### EXERCISE PROMPT
Locate the string "percentage" in the listing below. Copy every line where it is found.

►

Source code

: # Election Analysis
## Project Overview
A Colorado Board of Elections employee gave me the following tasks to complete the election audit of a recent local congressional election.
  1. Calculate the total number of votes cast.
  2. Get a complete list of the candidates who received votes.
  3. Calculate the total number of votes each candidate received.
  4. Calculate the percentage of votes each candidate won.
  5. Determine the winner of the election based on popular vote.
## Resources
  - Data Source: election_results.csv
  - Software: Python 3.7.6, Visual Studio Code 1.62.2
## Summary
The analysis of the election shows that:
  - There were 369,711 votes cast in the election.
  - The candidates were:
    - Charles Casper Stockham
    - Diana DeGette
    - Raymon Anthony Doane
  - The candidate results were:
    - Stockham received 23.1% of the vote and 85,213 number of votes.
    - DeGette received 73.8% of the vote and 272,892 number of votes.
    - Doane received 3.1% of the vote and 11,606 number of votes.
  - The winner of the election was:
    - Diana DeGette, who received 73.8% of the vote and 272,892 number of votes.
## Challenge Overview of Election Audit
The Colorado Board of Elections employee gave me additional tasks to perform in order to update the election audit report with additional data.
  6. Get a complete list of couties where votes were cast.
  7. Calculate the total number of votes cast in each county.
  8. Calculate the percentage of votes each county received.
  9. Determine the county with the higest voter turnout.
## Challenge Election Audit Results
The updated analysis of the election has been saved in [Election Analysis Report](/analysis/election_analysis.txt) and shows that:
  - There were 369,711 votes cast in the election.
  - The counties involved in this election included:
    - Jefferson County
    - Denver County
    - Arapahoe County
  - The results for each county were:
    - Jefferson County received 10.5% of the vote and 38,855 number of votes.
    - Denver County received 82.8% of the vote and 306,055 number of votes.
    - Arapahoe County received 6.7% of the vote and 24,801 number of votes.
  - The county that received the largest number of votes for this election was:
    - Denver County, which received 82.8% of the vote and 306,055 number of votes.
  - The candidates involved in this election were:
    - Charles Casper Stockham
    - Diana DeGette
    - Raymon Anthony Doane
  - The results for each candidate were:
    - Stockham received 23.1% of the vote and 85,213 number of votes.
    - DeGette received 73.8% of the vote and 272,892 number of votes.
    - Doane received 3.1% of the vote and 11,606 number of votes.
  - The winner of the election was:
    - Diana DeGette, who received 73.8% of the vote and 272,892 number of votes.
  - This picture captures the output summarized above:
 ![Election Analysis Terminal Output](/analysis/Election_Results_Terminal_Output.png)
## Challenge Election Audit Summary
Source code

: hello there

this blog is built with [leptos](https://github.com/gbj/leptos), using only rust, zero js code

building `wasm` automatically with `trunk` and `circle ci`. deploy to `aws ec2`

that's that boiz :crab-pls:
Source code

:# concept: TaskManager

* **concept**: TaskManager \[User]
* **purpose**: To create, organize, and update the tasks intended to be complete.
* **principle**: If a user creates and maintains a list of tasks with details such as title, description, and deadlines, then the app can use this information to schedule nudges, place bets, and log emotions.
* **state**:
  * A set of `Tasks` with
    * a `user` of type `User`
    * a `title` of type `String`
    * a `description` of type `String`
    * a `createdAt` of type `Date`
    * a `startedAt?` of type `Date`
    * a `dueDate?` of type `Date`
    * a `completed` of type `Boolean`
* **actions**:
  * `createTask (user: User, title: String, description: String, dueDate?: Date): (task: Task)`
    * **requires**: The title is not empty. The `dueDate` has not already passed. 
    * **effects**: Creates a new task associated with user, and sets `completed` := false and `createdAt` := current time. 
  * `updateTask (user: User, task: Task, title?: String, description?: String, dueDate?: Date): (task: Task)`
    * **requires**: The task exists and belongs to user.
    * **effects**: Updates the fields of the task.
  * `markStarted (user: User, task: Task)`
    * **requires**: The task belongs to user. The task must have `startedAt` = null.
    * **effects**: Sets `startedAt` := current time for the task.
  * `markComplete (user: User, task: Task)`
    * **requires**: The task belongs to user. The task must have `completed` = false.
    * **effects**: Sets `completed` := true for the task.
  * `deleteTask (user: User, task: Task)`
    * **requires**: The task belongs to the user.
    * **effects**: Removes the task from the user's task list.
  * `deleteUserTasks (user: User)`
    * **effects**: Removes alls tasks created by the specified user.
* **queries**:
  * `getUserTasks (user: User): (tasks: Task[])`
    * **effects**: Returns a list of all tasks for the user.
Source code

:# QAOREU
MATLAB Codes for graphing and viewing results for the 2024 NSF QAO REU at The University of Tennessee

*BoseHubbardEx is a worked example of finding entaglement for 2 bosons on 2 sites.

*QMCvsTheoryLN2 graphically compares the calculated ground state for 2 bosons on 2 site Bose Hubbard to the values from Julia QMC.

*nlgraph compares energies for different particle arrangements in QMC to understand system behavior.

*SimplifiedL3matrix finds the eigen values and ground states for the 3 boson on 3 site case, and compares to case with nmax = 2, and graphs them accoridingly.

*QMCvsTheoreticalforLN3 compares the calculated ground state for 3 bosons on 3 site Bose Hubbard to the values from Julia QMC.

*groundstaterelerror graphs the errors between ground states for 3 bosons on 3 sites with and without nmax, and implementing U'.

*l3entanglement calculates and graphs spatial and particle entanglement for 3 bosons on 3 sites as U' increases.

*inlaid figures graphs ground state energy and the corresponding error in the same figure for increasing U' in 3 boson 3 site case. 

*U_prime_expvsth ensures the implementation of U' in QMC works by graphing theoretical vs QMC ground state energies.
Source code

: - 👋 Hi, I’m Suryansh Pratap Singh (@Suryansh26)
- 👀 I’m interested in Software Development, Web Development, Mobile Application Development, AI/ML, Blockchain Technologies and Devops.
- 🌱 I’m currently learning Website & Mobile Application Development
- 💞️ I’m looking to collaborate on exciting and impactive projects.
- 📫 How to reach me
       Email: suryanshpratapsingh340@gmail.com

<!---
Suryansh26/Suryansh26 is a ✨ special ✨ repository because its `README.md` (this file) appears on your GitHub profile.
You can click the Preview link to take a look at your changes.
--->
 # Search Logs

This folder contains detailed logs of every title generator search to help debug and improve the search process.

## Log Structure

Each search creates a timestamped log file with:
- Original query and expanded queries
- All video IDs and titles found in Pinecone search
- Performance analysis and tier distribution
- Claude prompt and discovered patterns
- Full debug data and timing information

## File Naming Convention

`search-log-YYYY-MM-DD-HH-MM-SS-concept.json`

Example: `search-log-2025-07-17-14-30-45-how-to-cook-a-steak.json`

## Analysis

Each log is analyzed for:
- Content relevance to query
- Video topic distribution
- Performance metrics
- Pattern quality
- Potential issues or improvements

◄

### RESULT FOR THIS EXERCISE
  4. Calculate the percentage of votes each candidate won.
  8. Calculate the percentage of votes each county received.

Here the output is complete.